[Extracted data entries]
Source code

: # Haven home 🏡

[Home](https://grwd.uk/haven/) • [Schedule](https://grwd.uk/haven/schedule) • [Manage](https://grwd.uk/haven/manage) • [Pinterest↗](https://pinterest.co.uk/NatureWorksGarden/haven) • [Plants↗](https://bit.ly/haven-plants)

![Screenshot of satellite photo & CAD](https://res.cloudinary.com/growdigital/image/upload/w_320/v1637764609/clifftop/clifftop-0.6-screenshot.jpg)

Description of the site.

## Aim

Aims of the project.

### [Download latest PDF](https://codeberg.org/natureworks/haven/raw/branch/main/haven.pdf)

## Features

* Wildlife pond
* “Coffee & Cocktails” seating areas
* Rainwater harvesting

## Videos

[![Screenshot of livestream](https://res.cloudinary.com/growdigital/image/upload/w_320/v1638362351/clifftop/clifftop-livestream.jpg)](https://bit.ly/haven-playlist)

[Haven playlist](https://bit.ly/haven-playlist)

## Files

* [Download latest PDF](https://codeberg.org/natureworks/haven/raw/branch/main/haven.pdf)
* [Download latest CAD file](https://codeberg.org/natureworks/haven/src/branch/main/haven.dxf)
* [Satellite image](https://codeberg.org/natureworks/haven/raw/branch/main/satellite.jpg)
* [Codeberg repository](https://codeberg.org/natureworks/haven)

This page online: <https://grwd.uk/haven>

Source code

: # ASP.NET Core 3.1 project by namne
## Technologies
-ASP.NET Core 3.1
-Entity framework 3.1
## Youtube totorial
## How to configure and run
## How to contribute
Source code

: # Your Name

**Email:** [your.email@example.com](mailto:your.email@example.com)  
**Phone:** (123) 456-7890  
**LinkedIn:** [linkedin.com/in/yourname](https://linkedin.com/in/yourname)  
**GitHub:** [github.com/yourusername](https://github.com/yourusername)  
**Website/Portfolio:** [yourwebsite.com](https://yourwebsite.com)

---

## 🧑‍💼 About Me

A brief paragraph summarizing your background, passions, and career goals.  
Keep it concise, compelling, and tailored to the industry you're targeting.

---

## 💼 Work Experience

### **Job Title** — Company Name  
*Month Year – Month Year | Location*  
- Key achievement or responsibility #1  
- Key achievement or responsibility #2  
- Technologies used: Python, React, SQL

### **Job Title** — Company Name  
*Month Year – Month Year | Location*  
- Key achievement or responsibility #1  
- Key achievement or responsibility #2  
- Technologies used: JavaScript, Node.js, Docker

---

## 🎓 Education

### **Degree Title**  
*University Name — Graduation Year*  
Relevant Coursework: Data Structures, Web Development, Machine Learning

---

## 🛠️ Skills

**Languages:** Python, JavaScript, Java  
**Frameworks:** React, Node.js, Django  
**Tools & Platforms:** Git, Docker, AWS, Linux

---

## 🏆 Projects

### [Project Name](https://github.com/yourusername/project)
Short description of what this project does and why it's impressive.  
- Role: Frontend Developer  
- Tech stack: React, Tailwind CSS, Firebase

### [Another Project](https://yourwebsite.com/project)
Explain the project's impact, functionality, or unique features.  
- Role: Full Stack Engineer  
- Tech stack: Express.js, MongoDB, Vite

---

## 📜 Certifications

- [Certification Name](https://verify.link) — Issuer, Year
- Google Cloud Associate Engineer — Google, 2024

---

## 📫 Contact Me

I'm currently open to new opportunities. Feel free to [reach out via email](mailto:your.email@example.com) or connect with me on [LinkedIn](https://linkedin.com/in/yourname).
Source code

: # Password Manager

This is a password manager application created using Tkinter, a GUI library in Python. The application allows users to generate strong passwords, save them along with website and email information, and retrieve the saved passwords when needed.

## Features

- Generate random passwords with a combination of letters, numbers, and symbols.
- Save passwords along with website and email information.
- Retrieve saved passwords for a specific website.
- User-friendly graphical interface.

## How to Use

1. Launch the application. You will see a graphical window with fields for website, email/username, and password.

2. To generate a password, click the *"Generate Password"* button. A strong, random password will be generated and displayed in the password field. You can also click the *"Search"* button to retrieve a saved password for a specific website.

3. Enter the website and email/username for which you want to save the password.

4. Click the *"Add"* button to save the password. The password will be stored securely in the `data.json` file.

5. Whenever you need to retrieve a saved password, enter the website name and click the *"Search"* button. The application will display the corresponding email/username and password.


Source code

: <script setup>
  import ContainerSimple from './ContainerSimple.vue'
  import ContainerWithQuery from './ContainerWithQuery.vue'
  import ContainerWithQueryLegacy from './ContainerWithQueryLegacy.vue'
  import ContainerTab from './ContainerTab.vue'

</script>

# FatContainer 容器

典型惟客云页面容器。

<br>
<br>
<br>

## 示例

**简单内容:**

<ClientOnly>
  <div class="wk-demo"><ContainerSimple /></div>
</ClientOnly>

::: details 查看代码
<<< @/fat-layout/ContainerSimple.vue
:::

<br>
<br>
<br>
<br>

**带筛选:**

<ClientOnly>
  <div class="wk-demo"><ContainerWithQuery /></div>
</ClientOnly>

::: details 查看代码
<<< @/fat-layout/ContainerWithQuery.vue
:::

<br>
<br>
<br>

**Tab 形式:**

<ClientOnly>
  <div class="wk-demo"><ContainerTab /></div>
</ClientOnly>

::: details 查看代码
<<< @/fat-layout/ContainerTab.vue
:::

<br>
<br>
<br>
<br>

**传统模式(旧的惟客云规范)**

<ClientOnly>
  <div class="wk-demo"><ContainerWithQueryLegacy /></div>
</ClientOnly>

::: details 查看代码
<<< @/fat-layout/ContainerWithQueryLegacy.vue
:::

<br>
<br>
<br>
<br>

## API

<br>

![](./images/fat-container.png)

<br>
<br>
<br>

About this task - Report how many lines of the data above hold the string "growdigital". Nothing else belongs in the answer.

Result of this task - 2